Wedge Island is 2 km northeast of Calista and is a ovular island with coasts of boulders and cliffs. The vegetation consists of dense tussock bogs, with little signs of grazing despite cattle historically being present on the island. It is administered as a private wildlife reserve. Wedge Islet is an extremely small island, 200 m long and at most 50 m wide, located 400 m off the coast of Wedge Island. It was formed by the deposition of boulders from Wedge Island and is covered by tussocks and bogs. North Wedge Island is a small, 400 m long island around 2.25 km northeast of Wedge Island. It tapers from 180 m at its southern tip to 20 m at the north, where it merges into a reef. The island's coasts comprise cliffs and bouldered tidepools, ringed by kelp forests.
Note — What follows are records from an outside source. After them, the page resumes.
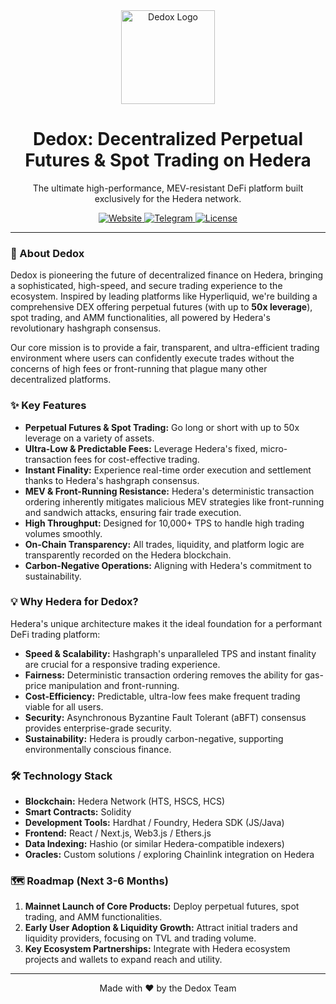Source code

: <div align="center">
  <img src="https://path/to/your/logo.png" alt="Dedox Logo" width="150"/>
  <h1>Dedox: Decentralized Perpetual Futures & Spot Trading on Hedera</h1>
  <p>The ultimate high-performance, MEV-resistant DeFi platform built exclusively for the Hedera network.</p>
  
  <p>
    <a href="https://dedox.xyz" target="_blank">
      <img src="https://img.shields.io/badge/Website-Live-blue?style=for-the-badge&logo=vercel" alt="Website"/>
    </a>
    <a href="https://t.me/kekatsuragi" target="_blank">
      <img src="https://img.shields.io/badge/Telegram-Join-2CA5E0?style=for-the-badge&logo=telegram&logoColor=white" alt="Telegram"/>
    </a>
    <a href="https://github.com/dedoxfi/dedoxfi/blob/main/LICENSE" target="_blank">
      <img src="https://img.shields.io/github/license/dedox-project/dedox?style=for-the-badge&color=blue" alt="License"/>
    </a>
  </p>
</div>

---

### 🚀 About Dedox

Dedox is pioneering the future of decentralized finance on Hedera, bringing a sophisticated, high-speed, and secure trading experience to the ecosystem. Inspired by leading platforms like Hyperliquid, we're building a comprehensive DEX offering perpetual futures (with up to **50x leverage**), spot trading, and AMM functionalities, all powered by Hedera's revolutionary hashgraph consensus.

Our core mission is to provide a fair, transparent, and ultra-efficient trading environment where users can confidently execute trades without the concerns of high fees or front-running that plague many other decentralized platforms.

### ✨ Key Features

*   **Perpetual Futures & Spot Trading:** Go long or short with up to 50x leverage on a variety of assets.
*   **Ultra-Low & Predictable Fees:** Leverage Hedera's fixed, micro-transaction fees for cost-effective trading.
*   **Instant Finality:** Experience real-time order execution and settlement thanks to Hedera's hashgraph consensus.
*   **MEV & Front-Running Resistance:** Hedera's deterministic transaction ordering inherently mitigates malicious MEV strategies like front-running and sandwich attacks, ensuring fair trade execution.
*   **High Throughput:** Designed for 10,000+ TPS to handle high trading volumes smoothly.
*   **On-Chain Transparency:** All trades, liquidity, and platform logic are transparently recorded on the Hedera blockchain.
*   **Carbon-Negative Operations:** Aligning with Hedera's commitment to sustainability.

### 💡 Why Hedera for Dedox?

Hedera's unique architecture makes it the ideal foundation for a performant DeFi trading platform:

*   **Speed & Scalability:** Hashgraph's unparalleled TPS and instant finality are crucial for a responsive trading experience.
*   **Fairness:** Deterministic transaction ordering removes the ability for gas-price manipulation and front-running.
*   **Cost-Efficiency:** Predictable, ultra-low fees make frequent trading viable for all users.
*   **Security:** Asynchronous Byzantine Fault Tolerant (aBFT) consensus provides enterprise-grade security.
*   **Sustainability:** Hedera is proudly carbon-negative, supporting environmentally conscious finance.

### 🛠️ Technology Stack

*   **Blockchain:** Hedera Network (HTS, HSCS, HCS)
*   **Smart Contracts:** Solidity
*   **Development Tools:** Hardhat / Foundry, Hedera SDK (JS/Java)
*   **Frontend:** React / Next.js, Web3.js / Ethers.js
*   **Data Indexing:** Hashio (or similar Hedera-compatible indexers)
*   **Oracles:** Custom solutions / exploring Chainlink integration on Hedera

### 🗺️ Roadmap (Next 3-6 Months)

1.  **Mainnet Launch of Core Products:** Deploy perpetual futures, spot trading, and AMM functionalities.
2.  **Early User Adoption & Liquidity Growth:** Attract initial traders and liquidity providers, focusing on TVL and trading volume.
3.  **Key Ecosystem Partnerships:** Integrate with Hedera ecosystem projects and wallets to expand reach and utility.



---

<div align="center">
  <p>Made with ❤️ by the Dedox Team</p>
</div>
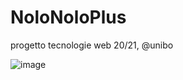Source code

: # NoloNoloPlus

progetto tecnologie web 20/21, @unibo

![image](https://user-images.githubusercontent.com/49269518/154794201-fe5fba8c-d271-4663-a2b5-e2695b3e6068.png)
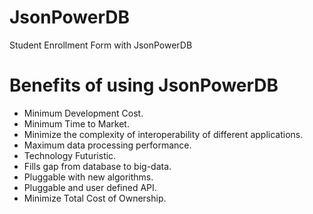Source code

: # JsonPowerDB
Student Enrollment Form with JsonPowerDB

# Benefits of using JsonPowerDB
* Minimum Development Cost.
* Minimum Time to Market.
* Minimize the complexity of interoperability of different applications.
* Maximum data processing performance.
* Technology Futuristic.
* Fills gap from database to big-data.
* Pluggable with new algorithms.
* Pluggable and user defined API.
* Minimize Total Cost of Ownership.
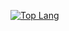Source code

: [![Top Lang](https://github-readme-stats.vercel.app/api/top-langs/?username=MISHANDLED&layout=compact&theme=radical)](https://github.com/anuraghazra/github-readme-stats)

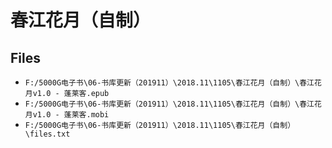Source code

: # 春江花月（自制）

## Files

- `F:/5000G电子书\06-书库更新（201911）\2018.11\1105\春江花月（自制）\春江花月v1.0 - 蓬莱客.epub`
- `F:/5000G电子书\06-书库更新（201911）\2018.11\1105\春江花月（自制）\春江花月v1.0 - 蓬莱客.mobi`
- `F:/5000G电子书\06-书库更新（201911）\2018.11\1105\春江花月（自制）\files.txt`
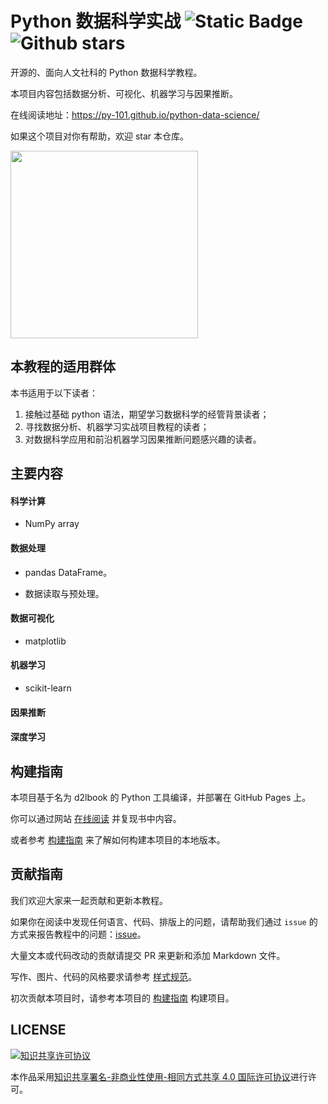 # Python 数据科学实战 ![Static Badge](https://img.shields.io/badge/python-3.8%2B-blue)![Github stars](https://img.shields.io/github/stars/py-101/python-data-science.svg)

开源的、面向人文社科的 Python 数据科学教程。

本项目内容包括数据分析、可视化、机器学习与因果推断。

在线阅读地址：https://py-101.github.io/python-data-science/

如果这个项目对你有帮助，欢迎 star 本仓库。

<img src= "img\ch-pyhton-lang\python-ecosystem.svg" height= 300>

## 本教程的适用群体

本书适用于以下读者：

1. 接触过基础 python 语法，期望学习数据科学的经管背景读者；
2. 寻找数据分析、机器学习实战项目教程的读者；
3. 对数据科学应用和前沿机器学习因果推断问题感兴趣的读者。

## 主要内容

#### 科学计算

* NumPy array

#### 数据处理

* pandas DataFrame。

* 数据读取与预处理。

#### 数据可视化

- matplotlib 

#### 机器学习

* scikit-learn

#### 因果推断

#### 深度学习

## 构建指南

本项目基于名为 d2lbook 的 Python 工具编译，并部署在 GitHub Pages 上。

你可以通过网站 [在线阅读](https://py-101.github.io/python-data-science/) 并复现书中内容。

或者参考 [构建指南](info/info.md) 来了解如何构建本项目的本地版本。

## 贡献指南

我们欢迎大家来一起贡献和更新本教程。

如果你在阅读中发现任何语言、代码、排版上的问题，请帮助我们通过 `issue` 的方式来报告教程中的问题：[issue](https://github.com/py-101/python-data-science/issues)。

大量文本或代码改动的贡献请提交 PR 来更新和添加 Markdown 文件。

写作、图片、代码的风格要求请参考 [样式规范](info/style.md)。

初次贡献本项目时，请参考本项目的 [构建指南](info/nfo.md) 构建项目。

## LICENSE
<a rel="license" href="http://creativecommons.org/licenses/by-nc-sa/4.0/"><img alt="知识共享许可协议" style="border-width:0" src="https://img.shields.io/badge/license-CC%20BY--NC--SA%204.0-lightgrey" /></a>

本作品采用<a rel="license" href="http://creativecommons.org/licenses/by-nc-sa/4.0/">知识共享署名-非商业性使用-相同方式共享 4.0 国际许可协议</a>进行许可。
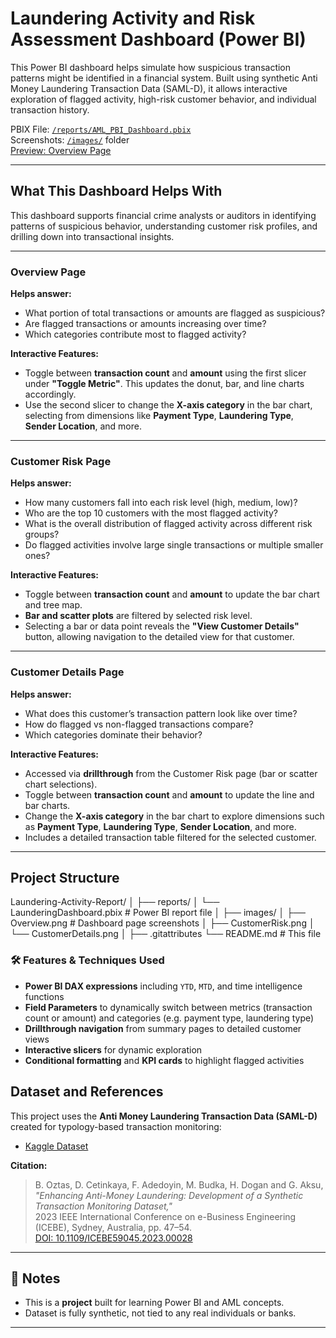 # Laundering Activity and Risk Assessment Dashboard (Power BI)

This Power BI dashboard helps simulate how suspicious transaction patterns might be identified in a financial system. Built using synthetic Anti Money Laundering Transaction Data (SAML-D), it allows interactive exploration of flagged activity, high-risk customer behavior, and individual transaction history.

PBIX File: [`/reports/AML_PBI_Dashboard.pbix`](./reports/AML_PBI_Dashboard.pbix)  
Screenshots: [`/images/`](./images) folder  
[Preview: Overview Page](https://github.com/JasmineShrestha11/Laundering-Activity-Report/blob/main/Overview.png)

---

## What This Dashboard Helps With

This dashboard supports financial crime analysts or auditors in identifying patterns of suspicious behavior, understanding customer risk profiles, and drilling down into transactional insights.

---

### Overview Page

**Helps answer:**
- What portion of total transactions or amounts are flagged as suspicious?
- Are flagged transactions or amounts increasing over time?
- Which categories contribute most to flagged activity?

**Interactive Features:**
- Toggle between **transaction count** and **amount** using the first slicer under **"Toggle Metric"**. This updates the donut, bar, and line charts accordingly.
- Use the second slicer to change the **X-axis category** in the bar chart, selecting from dimensions like **Payment Type**, **Laundering Type**, **Sender Location**, and more.

---

### Customer Risk Page

**Helps answer:**
- How many customers fall into each risk level (high, medium, low)?
- Who are the top 10 customers with the most flagged activity?
- What is the overall distribution of flagged activity across different risk groups?
- Do flagged activities involve large single transactions or multiple smaller ones?

**Interactive Features:**
- Toggle between **transaction count** and **amount** to update the bar chart and tree map.
- **Bar and scatter plots** are filtered by selected risk level.
- Selecting a bar or data point reveals the **"View Customer Details"** button, allowing navigation to the detailed view for that customer.

---

### Customer Details Page

**Helps answer:**
- What does this customer’s transaction pattern look like over time?
- How do flagged vs non-flagged transactions compare?
- Which categories dominate their behavior?

**Interactive Features:**
- Accessed via **drillthrough** from the Customer Risk page (bar or scatter chart selections).
- Toggle between **transaction count** and **amount** to update the line and bar charts.
- Change the **X-axis category** in the bar chart to explore dimensions such as **Payment Type**, **Laundering Type**, **Sender Location**, and more.
- Includes a detailed transaction table filtered for the selected customer.

---

## Project Structure
Laundering-Activity-Report/
│
├── reports/
│ └── LaunderingDashboard.pbix # Power BI report file
│
├── images/
│ ├── Overview.png # Dashboard page screenshots
│ ├── CustomerRisk.png
│ └── CustomerDetails.png 
│
├── .gitattributes 
└── README.md # This file

### 🛠 Features & Techniques Used

- **Power BI DAX expressions** including `YTD`, `MTD`, and time intelligence functions
- **Field Parameters** to dynamically switch between metrics (transaction count or amount) and categories (e.g. payment type, laundering type)
- **Drillthrough navigation** from summary pages to detailed customer views
- **Interactive slicers** for dynamic exploration
- **Conditional formatting** and **KPI cards** to highlight flagged activities

## Dataset and References

This project uses the **Anti Money Laundering Transaction Data (SAML-D)** created for typology-based transaction monitoring:

- [Kaggle Dataset](https:https://www.kaggle.com/datasets/berkanoztas/synthetic-transaction-monitoring-dataset-aml)

**Citation:**
> B. Oztas, D. Cetinkaya, F. Adedoyin, M. Budka, H. Dogan and G. Aksu,  
> _"Enhancing Anti-Money Laundering: Development of a Synthetic Transaction Monitoring Dataset,"_  
> 2023 IEEE International Conference on e-Business Engineering (ICEBE), Sydney, Australia, pp. 47–54.  
> [DOI: 10.1109/ICEBE59045.2023.00028](https://ieeexplore.ieee.org/document/10356193)

---

## 📝 Notes

- This is a **project** built for learning Power BI and AML concepts.
- Dataset is fully synthetic, not tied to any real individuals or banks.

---

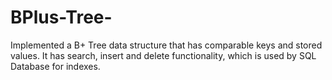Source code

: # BPlus-Tree-
Implemented a B+ Tree data structure that has comparable keys and stored values. It has search, insert and delete functionality, which is used by SQL Database for indexes.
The island consists of dense tussocks and bogs, with no signs of cattle being present in the recent past. It is owned by the Falkland Islands government and administered as part of the IBA.

West Island in the western Falkland Sound is a low island 1.8 km off West Falkland and 4.5 km northwest of Wedge Island. The shore is mainly boulders, tidepools, and deposits of guano and shellgrit, with large kelp forests off the coast. There are dense tussocks and bogs all over the island.

===Fauna===
Birds for which the site is of conservation significance include Magellanic penguins and striated caracaras. The group is the most important breeding site in the world for southern giant petrels, of which there were about 11,000 pairs in early 2005. The islands also provide important habitat for blackish cinclodes, Falklands thrushes, Falklands steamer ducks, Cobb's wrens, rock shags, and kelp geese. Some of the islands are home to breeding populations of southern sea lions.